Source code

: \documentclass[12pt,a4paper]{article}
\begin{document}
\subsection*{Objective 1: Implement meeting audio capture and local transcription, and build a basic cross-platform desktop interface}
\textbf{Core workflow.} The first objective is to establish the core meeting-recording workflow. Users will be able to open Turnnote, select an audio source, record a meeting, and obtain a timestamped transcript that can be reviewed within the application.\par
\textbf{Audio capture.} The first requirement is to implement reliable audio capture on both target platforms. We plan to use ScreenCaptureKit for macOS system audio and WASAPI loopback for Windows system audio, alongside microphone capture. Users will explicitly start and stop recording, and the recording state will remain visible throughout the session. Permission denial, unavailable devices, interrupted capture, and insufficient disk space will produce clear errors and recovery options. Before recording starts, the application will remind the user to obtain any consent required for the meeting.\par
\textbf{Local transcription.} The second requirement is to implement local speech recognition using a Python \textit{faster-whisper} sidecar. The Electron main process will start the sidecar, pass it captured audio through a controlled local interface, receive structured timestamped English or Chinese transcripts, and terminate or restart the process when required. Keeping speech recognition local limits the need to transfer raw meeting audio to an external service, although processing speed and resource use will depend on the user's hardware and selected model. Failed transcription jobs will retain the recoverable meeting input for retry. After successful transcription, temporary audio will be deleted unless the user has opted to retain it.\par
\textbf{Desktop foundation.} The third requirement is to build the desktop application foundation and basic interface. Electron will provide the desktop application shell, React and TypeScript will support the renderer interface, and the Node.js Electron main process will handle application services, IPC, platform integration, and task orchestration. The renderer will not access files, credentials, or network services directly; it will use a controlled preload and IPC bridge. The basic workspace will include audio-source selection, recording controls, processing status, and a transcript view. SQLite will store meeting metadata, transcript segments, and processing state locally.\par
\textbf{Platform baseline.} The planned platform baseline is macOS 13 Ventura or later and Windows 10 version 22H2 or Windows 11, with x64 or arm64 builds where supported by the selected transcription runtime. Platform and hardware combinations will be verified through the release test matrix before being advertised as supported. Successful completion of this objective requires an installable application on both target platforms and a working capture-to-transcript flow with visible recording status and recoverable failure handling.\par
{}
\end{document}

■ ■ ■

EXERCISE AIM:
Write the records out once more. Change nothing.

THE COMPLETED TASK:
Source code

: \documentclass[12pt,a4paper]{article}
\begin{document}
\subsection*{Objective 1: Implement meeting audio capture and local transcription, and build a basic cross-platform desktop interface}
\textbf{Core workflow.} The first objective is to establish the core meeting-recording workflow. Users will be able to open Turnnote, select an audio source, record a meeting, and obtain a timestamped transcript that can be reviewed within the application.\par
\textbf{Audio capture.} The first requirement is to implement reliable audio capture on both target platforms. We plan to use ScreenCaptureKit for macOS system audio and WASAPI loopback for Windows system audio, alongside microphone capture. Users will explicitly start and stop recording, and the recording state will remain visible throughout the session. Permission denial, unavailable devices, interrupted capture, and insufficient disk space will produce clear errors and recovery options. Before recording starts, the application will remind the user to obtain any consent required for the meeting.\par
\textbf{Local transcription.} The second requirement is to implement local speech recognition using a Python \textit{faster-whisper} sidecar. The Electron main process will start the sidecar, pass it captured audio through a controlled local interface, receive structured timestamped English or Chinese transcripts, and terminate or restart the process when required. Keeping speech recognition local limits the need to transfer raw meeting audio to an external service, although processing speed and resource use will depend on the user's hardware and selected model. Failed transcription jobs will retain the recoverable meeting input for retry. After successful transcription, temporary audio will be deleted unless the user has opted to retain it.\par
\textbf{Desktop foundation.} The third requirement is to build the desktop application foundation and basic interface. Electron will provide the desktop application shell, React and TypeScript will support the renderer interface, and the Node.js Electron main process will handle application services, IPC, platform integration, and task orchestration. The renderer will not access files, credentials, or network services directly; it will use a controlled preload and IPC bridge. The basic workspace will include audio-source selection, recording controls, processing status, and a transcript view. SQLite will store meeting metadata, transcript segments, and processing state locally.\par
\textbf{Platform baseline.} The planned platform baseline is macOS 13 Ventura or later and Windows 10 version 22H2 or Windows 11, with x64 or arm64 builds where supported by the selected transcription runtime. Platform and hardware combinations will be verified through the release test matrix before being advertised as supported. Successful completion of this objective requires an installable application on both target platforms and a working capture-to-transcript flow with visible recording status and recoverable failure handling.\par
{}
\end{document}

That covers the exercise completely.